§ **Records provided**
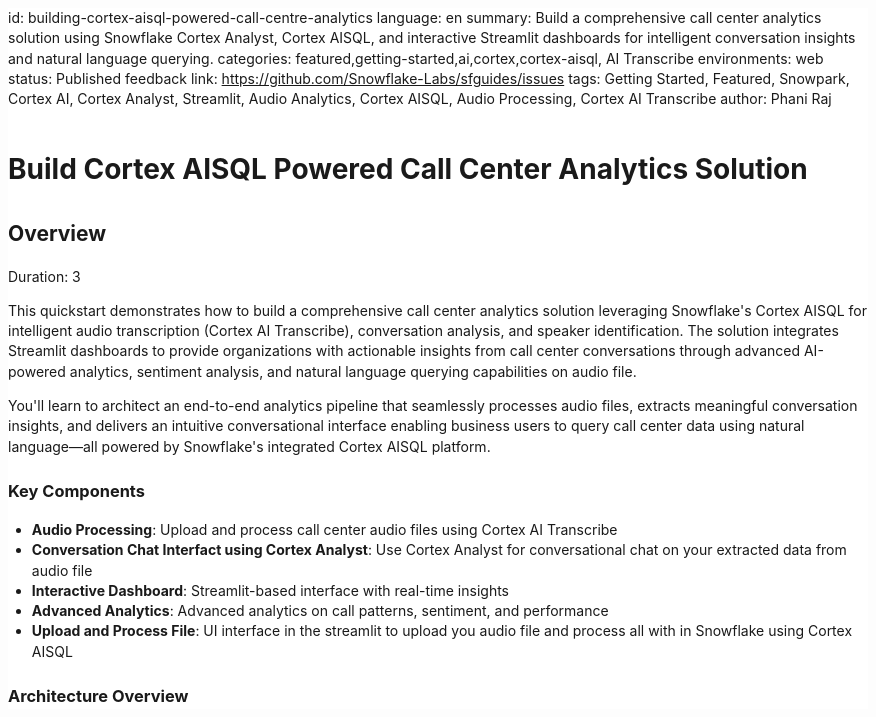 id: building-cortex-aisql-powered-call-centre-analytics
language: en
summary: Build a comprehensive call center analytics solution using Snowflake Cortex Analyst, Cortex AISQL, and interactive Streamlit dashboards for intelligent conversation insights and natural language querying.
categories: featured,getting-started,ai,cortex,cortex-aisql, AI Transcribe
environments: web
status: Published
feedback link: <https://github.com/Snowflake-Labs/sfguides/issues>
tags: Getting Started, Featured, Snowpark, Cortex AI, Cortex Analyst, Streamlit, Audio Analytics, Cortex AISQL, Audio Processing, Cortex AI Transcribe
author: Phani Raj

# Build Cortex AISQL Powered Call Center Analytics Solution


## Overview

Duration: 3

This quickstart demonstrates how to build a comprehensive call center analytics solution leveraging Snowflake's Cortex AISQL for intelligent audio transcription (Cortex AI Transcribe), conversation analysis, and speaker identification. The solution integrates Streamlit dashboards to provide organizations with actionable insights from call center conversations through advanced AI-powered analytics, sentiment analysis, and natural language querying capabilities on audio file.

You'll learn to architect an end-to-end analytics pipeline that seamlessly processes audio files, extracts meaningful conversation insights, and delivers an intuitive conversational interface enabling business users to query call center data using natural language—all powered by Snowflake's integrated Cortex AISQL platform.

### Key Components
- **Audio Processing**: Upload and process call center audio files using Cortex AI Transcribe
- **Conversation Chat Interfact using Cortex Analyst**: Use Cortex Analyst for conversational chat on your extracted data from audio file
- **Interactive Dashboard**: Streamlit-based interface with real-time insights
- **Advanced Analytics**: Advanced analytics on call patterns, sentiment, and performance
- **Upload and Process File**: UI interface in the streamlit to upload you audio file and process all with in Snowflake using Cortex AISQL


### Architecture Overview

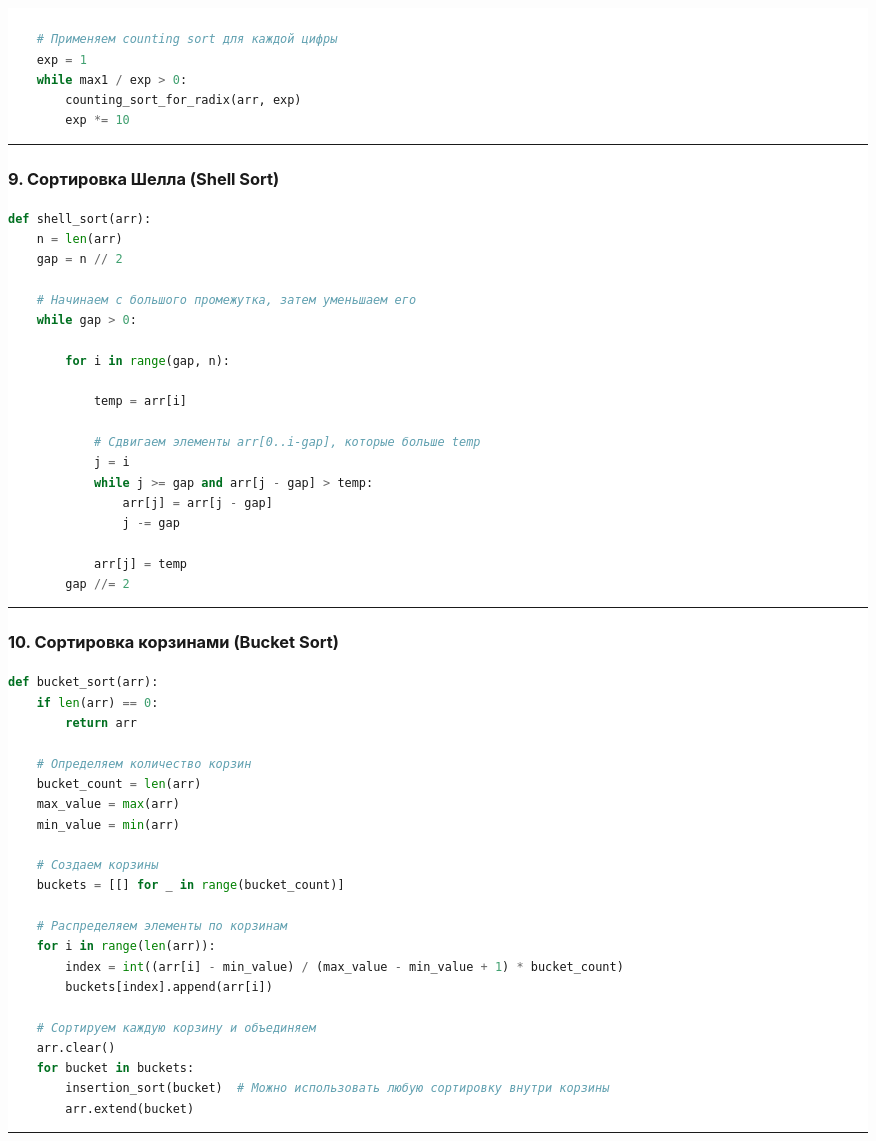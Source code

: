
 ```python

    # Применяем counting sort для каждой цифры
    exp = 1
    while max1 / exp > 0:
        counting_sort_for_radix(arr, exp)
        exp *= 10
```

---

### 9. Сортировка Шелла (Shell Sort)

```python
def shell_sort(arr):
    n = len(arr)
    gap = n // 2

    # Начинаем с большого промежутка, затем уменьшаем его
    while gap > 0:

        for i in range(gap, n):

            temp = arr[i]

            # Сдвигаем элементы arr[0..i-gap], которые больше temp
            j = i
            while j >= gap and arr[j - gap] > temp:
                arr[j] = arr[j - gap]
                j -= gap

            arr[j] = temp
        gap //= 2
```

---

### 10. Сортировка корзинами (Bucket Sort)

```python
def bucket_sort(arr):
    if len(arr) == 0:
        return arr

    # Определяем количество корзин
    bucket_count = len(arr)
    max_value = max(arr)
    min_value = min(arr)

    # Создаем корзины
    buckets = [[] for _ in range(bucket_count)]

    # Распределяем элементы по корзинам
    for i in range(len(arr)):
        index = int((arr[i] - min_value) / (max_value - min_value + 1) * bucket_count)
        buckets[index].append(arr[i])

    # Сортируем каждую корзину и объединяем
    arr.clear()
    for bucket in buckets:
        insertion_sort(bucket)  # Можно использовать любую сортировку внутри корзины
        arr.extend(bucket)
```

---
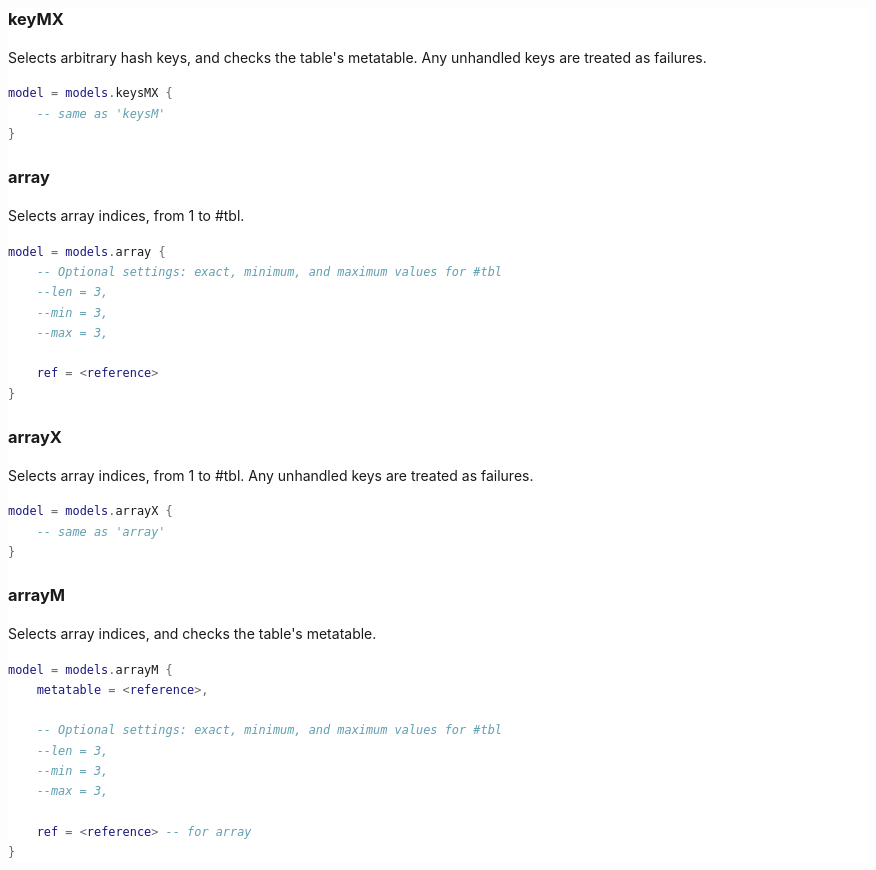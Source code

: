 
### keyMX

Selects arbitrary hash keys, and checks the table's metatable. Any unhandled keys are treated as failures.


```lua
model = models.keysMX {
	-- same as 'keysM'
}
```


### array

Selects array indices, from 1 to #tbl.


```lua
model = models.array {
	-- Optional settings: exact, minimum, and maximum values for #tbl
	--len = 3,
	--min = 3,
	--max = 3,

	ref = <reference>
}
```


### arrayX

Selects array indices, from 1 to #tbl. Any unhandled keys are treated as failures.


```lua
model = models.arrayX {
	-- same as 'array'
}
```


### arrayM

Selects array indices, and checks the table's metatable.


```lua
model = models.arrayM {
	metatable = <reference>,

	-- Optional settings: exact, minimum, and maximum values for #tbl
	--len = 3,
	--min = 3,
	--max = 3,

	ref = <reference> -- for array
}
```
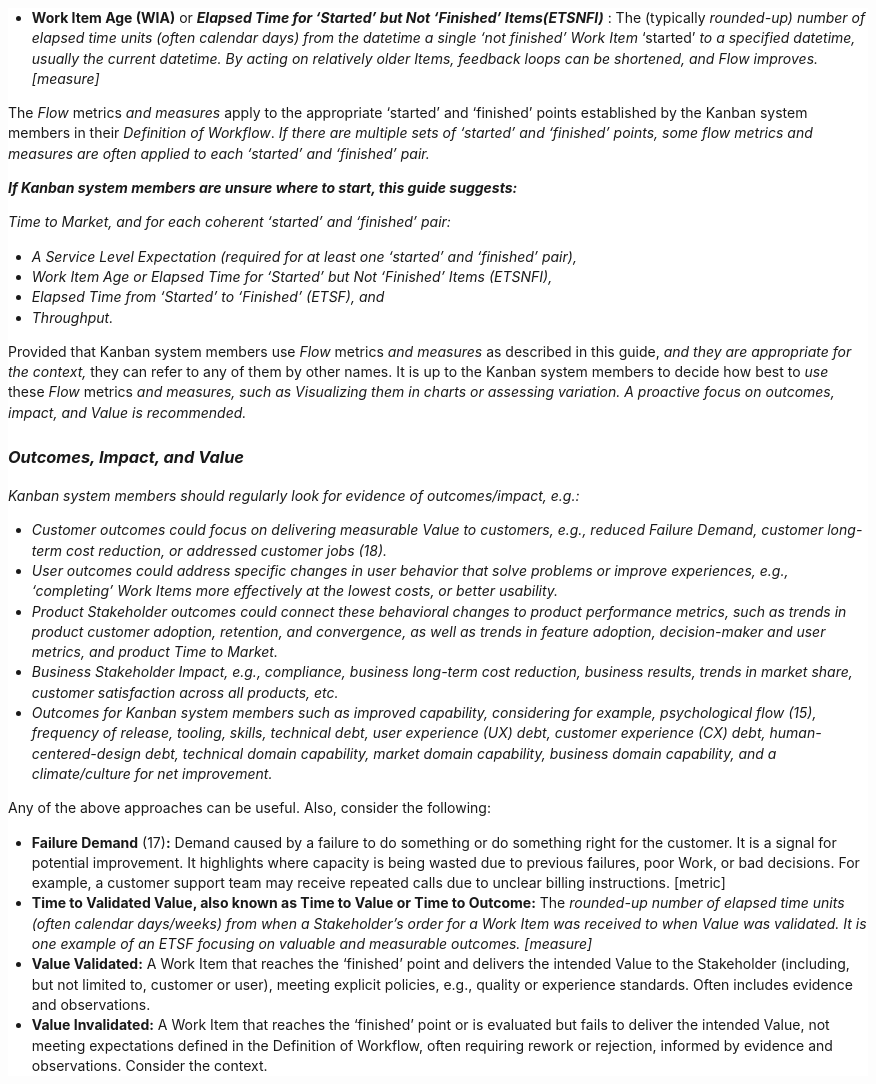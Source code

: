 - **Work Item Age (WIA)** or **_Elapsed Time for ‘Started’ but Not ‘Finished’ Items(ETSNFI)_** : The (typically _rounded-up) number of elapsed time units (often calendar days)_ _from_ _the datetime a single ‘not finished’ Work Item_ ‘started’ _to_ _a specified datetime, usually the current datetime. By acting on relatively older Items, feedback loops can be shortened, and Flow improves. \[measure\]_

The _Flow_ metrics _and measures_ apply to the appropriate ‘started’ and ‘finished’ points established by the Kanban system members in their _Definition of Workflow_. _If there are multiple sets of ‘started’ and ‘finished’ points, some flow metrics and measures are often applied to each ‘started’ and ‘finished’ pair._

**_If Kanban system members are unsure where to start, this guide suggests:_**

_Time to Market, and for each coherent ‘started’ and ‘finished’ pair:_

- _A Service Level Expectation (required for at least one ‘started’ and ‘finished’ pair),_
- _Work Item Age or Elapsed Time for ‘Started’ but Not ‘Finished’ Items (ETSNFI),_
- _Elapsed Time from ‘Started’ to ‘Finished’ (ETSF), and_
- _Throughput._

Provided that Kanban system members use _Flow_ metrics _and measures_ as described in this guide, _and they are appropriate for the context,_ they can refer to any of them by other names. It is up to the Kanban system members to decide how best to _use_ these _Flow_ metrics _and measures, such as Visualizing them in charts or assessing variation. A proactive focus on outcomes, impact, and Value is recommended._

### _Outcomes, Impact, and Value_

_Kanban system members should regularly look for evidence of outcomes/impact, e.g.:_

- _Customer outcomes could focus on delivering measurable Value to customers, e.g., reduced Failure Demand, customer long-term cost reduction, or addressed customer jobs (18)._
- _User outcomes could address specific changes in user behavior that solve problems or improve experiences, e.g., ‘completing’ Work Items more effectively at the lowest costs, or better usability._
- _Product Stakeholder outcomes could connect these behavioral changes to product performance metrics, such as trends in product customer adoption, retention, and convergence, as well as trends in feature adoption, decision-maker and user metrics, and product Time to Market._
- _Business Stakeholder Impact, e.g., compliance, business long-term cost reduction, business results, trends in market share, customer satisfaction across all products, etc._
- _Outcomes for Kanban system members such as improved capability, considering for example, psychological flow (15), frequency of release, tooling, skills, technical debt, user experience (UX) debt, customer experience (CX) debt, human-centered-design debt, technical domain capability, market domain capability, business domain capability, and a climate/culture for net improvement._

Any of the above approaches can be useful. Also, consider the following:

- **Failure Demand** (17)**:** Demand caused by a failure to do something or do something right for the customer. It is a signal for potential improvement. It highlights where capacity is being wasted due to previous failures, poor Work, or bad decisions. For example, a customer support team may receive repeated calls due to unclear billing instructions. \[metric\]
- **Time to Validated Value, also known as Time to Value or Time to Outcome:** The _rounded-up number of elapsed time units (often calendar days/weeks) from when a Stakeholder’s order for a Work Item was received to when Value was validated. It is one example of an ETSF focusing on valuable and measurable outcomes. \[measure\]_
- **Value Validated:** A Work Item that reaches the ‘finished’ point and delivers the intended Value to the Stakeholder (including, but not limited to, customer or user), meeting explicit policies, e.g., quality or experience standards. Often includes evidence and observations.
- **Value Invalidated:** A Work Item that reaches the ‘finished’ point or is evaluated but fails to deliver the intended Value, not meeting expectations defined in the Definition of Workflow, often requiring rework or rejection, informed by evidence and observations. Consider the context.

§ **Problem**
If a line in the entries above contains the word "days", copy it.

§ **Task output**
: - **Work Item Age (WIA)** or **_Elapsed Time for ‘Started’ but Not ‘Finished’ Items(ETSNFI)_** : The (typically _rounded-up) number of elapsed time units (often calendar days)_ _from_ _the datetime a single ‘not finished’ Work Item_ ‘started’ _to_ _a specified datetime, usually the current datetime. By acting on relatively older Items, feedback loops can be shortened, and Flow improves. \[measure\]_
- **Time to Validated Value, also known as Time to Value or Time to Outcome:** The _rounded-up number of elapsed time units (often calendar days/weeks) from when a Stakeholder’s order for a Work Item was received to when Value was validated. It is one example of an ETSF focusing on valuable and measurable outcomes. \[measure\]_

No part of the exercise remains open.